En la actualidad, existe una gran variedad de morteros en el mercado que llevan incorporadas fibras de plástico, carbono y metal, entre otras, como refuerzo

Es habitual añadir al mortero u hormigón diferentes tipos de fibras, para dotarlo de mayor durabilidad, resistencia y firmeza. Por evitar la fabricación de estos aditivos, un investigador del Departamento de Ingeniería Mecánica de la UPV/EHU, junto con las universidades chilenas Bio-Bio y Andres Bello, ha recurrido a los residuos de acero industriales, en forma de fibras y virutas, y determinado cómo cambian las propiedades del compuesto resultante, en función de las cantidades añadidas.
En la actualidad, existe una gran variedad de morteros en el mercado que llevan incorporadas fibras de plástico, carbono y metal, entre otras, como refuerzo. “En nuestra investigación, hemos querido utilizar fibras que no han pasado por un proceso de fabricación, y hemos recurrido a residuos de acero, en forma de fibras virutas, generados en la industria. De esta forma, conseguimos, por un lado, evitar la propia fabricación de las fibras, y, por otro, reutilizar directamente los residuos industriales, sin someterlos a ningún proceso de reciclado”, comenta Roque Borinaga Treviño, investigador del Departamento de Ingeniería Mecánica de la UPV/EHU y uno de los autores de este trabajo.

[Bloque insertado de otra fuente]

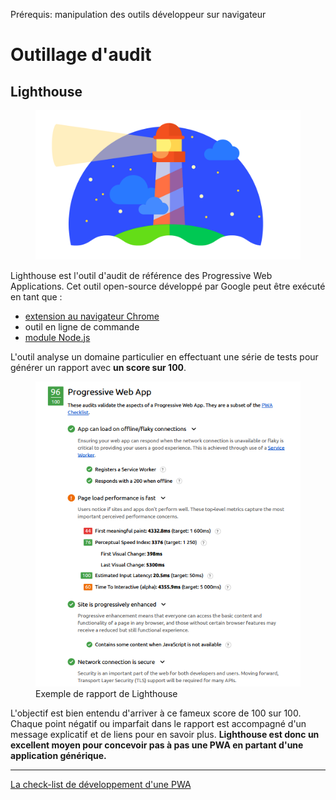 <span class="requirements">Prérequis: manipulation des outils développeur sur navigateur</span>

Outillage d'audit
====================

## Lighthouse

<figure>
	<img src="static/assets/pwa-lighthouse.png" alt="Logo de Lighthouse">
</figure>

Lighthouse est l'outil d'audit de référence des Progressive Web Applications. Cet outil open-source développé par Google peut être exécuté en tant que :
- [extension au navigateur Chrome](https://chrome.google.com/webstore/detail/blipmdconlkpinefehnmjammfjpmpbjk)
- outil en ligne de commande
- [module Node.js](https://www.npmjs.com/package/lighthouse)

L'outil analyse un domaine particulier en effectuant une série de tests pour générer un rapport avec **un score sur 100**.

<figure>
	<img src="static/assets/lighthouse-report.png" alt="Exemple de rapport de Lighthouse">
	<figcaption>Exemple de rapport de Lighthouse</figcaption>
</figure>

L'objectif est bien entendu d'arriver à ce fameux score de 100 sur 100. Chaque point négatif ou imparfait dans le rapport est accompagné d'un message explicatif et de liens pour en savoir plus. **Lighthouse est donc un excellent moyen pour concevoir pas à pas une PWA en partant d'une application générique.**

---
 [La check-list de développement d'une PWA](#/pages/checklist)
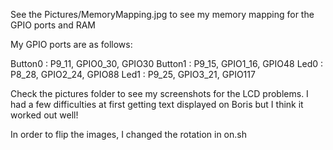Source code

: See the Pictures/MemoryMapping.jpg to see my memory mapping for the GPIO ports and RAM

My GPIO ports are as follows:

Button0 : P9_11, GPIO0_30, GPIO30
Button1 : P9_15, GPIO1_16, GPIO48
Led0 : P8_28, GPIO2_24, GPIO88
Led1 : P9_25, GPIO3_21, GPIO117

Check the pictures folder to see my screenshots for the LCD problems. I had a few difficulties at first getting text displayed on Boris but I think it worked out well!

In order to flip the images, I changed the rotation in on.sh
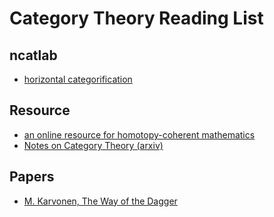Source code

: # Category Theory Reading List

## ncatlab

- [horizontal categorification](https://ncatlab.org/nlab/show/horizontal+categorification)

## Resource

- [an online resource for homotopy-coherent mathematics](https://kerodon.net/)
- [Notes on Category Theory (arxiv)](https://arxiv.org/abs/1912.10642)

## Papers

- [M. Karvonen, The Way of the Dagger](https://arxiv.org/pdf/1904.10805)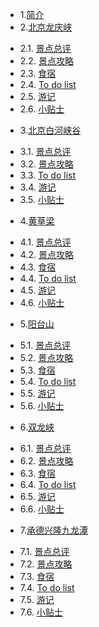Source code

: * 1.[简介](01.0.md)
* 2.[北京龙庆峡](02.0.md)
 - 2.1. [景点总评](02.1.md)
 - 2.2. [景点攻略](02.2.md)
 - 2.3. [食宿](02.3.md)
 - 2.4. [To do list](02.4.md)
 - 2.5. [游记](02.5.md)
 - 2.6. [小贴士](02.6.md)
* 3.[北京白河峡谷](03.0.md)
 - 3.1. [景点总评](03.1.md)
 - 3.2. [景点攻略](03.2.md)
 - 3.3. [To do list](03.3.md)
 - 3.4. [游记](03.4.md)
 - 3.5. [小贴士](03.5.md)
* 4.[黄草梁](04.0.md)
 - 4.1. [景点总评](04.1.md)
 - 4.2. [景点攻略](04.2.md)
 - 4.3. [食宿](04.3.md)
 - 4.4. [To do list](04.4.md)
 - 4.5. [游记](04.5.md)
 - 4.6. [小贴士](04.6.md)
* 5.[阳台山](05.0.md)
 - 5.1. [景点总评](05.1.md)
 - 5.2. [景点攻略](05.2.md)
 - 5.3. [食宿](05.3.md)
 - 5.4. [To do list](05.4.md)
 - 5.5. [游记](05.5.md)
 - 5.6. [小贴士](05.6.md)
* 6.[双龙峡](06.0.md)
 - 6.1. [景点总评](06.1.md)
 - 6.2. [景点攻略](06.2.md)
 - 6.3. [食宿](06.3.md)
 - 6.4. [To do list](06.4.md)
 - 6.5. [游记](06.5.md)
 - 6.6. [小贴士](06.6.md)
* 7.[承德兴隆九龙潭](07.0.md)
 - 7.1. [景点总评](07.1.md)
 - 7.2. [景点攻略](07.2.md)
 - 7.3. [食宿](07.3.md)
 - 7.4. [To do list](07.4.md)
 - 7.5. [游记](07.5.md)
 - 7.6. [小贴士](07.6.md)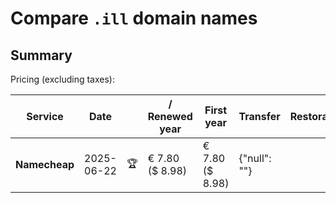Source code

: # Compare `.ill` domain names

## Summary

Pricing (excluding taxes):

| Service | Date |  | / Renewed year | First year | Transfer | Restoration |
|--|--|--|--|--|--|--|
| **Namecheap** | 2025-06-22 | 🏆 | € 7.80<br>($ 8.98) | € 7.80<br>($ 8.98) | {"null": ""} |  |
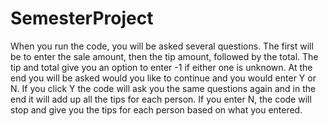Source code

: # SemesterProject
When you run the code, you will be asked several questions. 
The first will be to enter the sale amount, then the tip amount, followed by the total.
The tip and total give you an option to enter -1 if either one is unknown.
At the end you will be asked would you like to continue and you would enter Y or N. 
If you click Y the code will ask you the same questions again and in the end it will add up all the tips for each person.
If you enter N, the code will stop and give you the tips for each person based on what you entered.
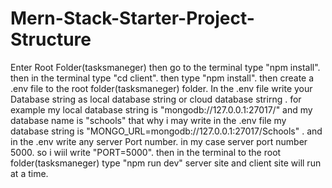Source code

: # Mern-Stack-Starter-Project-Structure
Enter Root Folder(tasksmaneger) then go to the terminal type "npm install".
then in the terminal type "cd client".
then type "npm install".
then create a .env file to the root folder(tasksmaneger) folder.
In the .env file write your Database string as local database string or cloud database strirng . for example my local database string is "mongodb://127.0.0.1:27017/" and my database name is "schools" that why i may write in the .env file my database string is "MONGO_URL=mongodb://127.0.0.1:27017/Schools" .
and in the .env write any  server Port number. in my case server port number 5000. so i wiil write "PORT=5000".
then in the terminal to the root folder(tasksmaneger) type "npm run dev"
server site and client site will run at a time.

En la investigación también quisieron verificar si había opción de realizar la monitorización de las estructuras reforzadas con residuos de acero. En anteriores estudios se ha podido demostrar que la monitorización de las propiedades eléctricas y térmicas permite detectar, por ejemplo, grietas en las estructuras. “En el caso de haber alguna grieta, sucederá una desconexión entre las fibras, lo cual modificará las propiedades eléctricas y térmicas del mortero. Por tanto, en las mediciones realizadas mediante distintos dispositivos detectaríamos unas diferencias mayores”, explica el Dr. Borinaga.
El estudio consistió en hacer el seguimiento de la forma en que cambian las propiedades eléctricas y térmicas en función del tipo y la cantidad de residuo utilizadas. Para la parte de las propiedades eléctricas, tomaron como indicador de la monitorización la resistividad eléctrica del mortero. El mortero se caracteriza por tener una resistividad eléctrica grande, es decir, la electricidad tiene una capacidad muy limitada para atravesarlo. Las fibras, sin embargo, hacen que esa resistividad sea menor. En cuanto a las propiedades térmicas, el indicador elegido fue la conductividad térmica. La conductividad térmica del acero es 15-20 veces mayor que la del mortero, por lo que un mortero convencional presentará una resistencia mayor a que el calor pase a través suyo que uno reforzado con fibras de acero.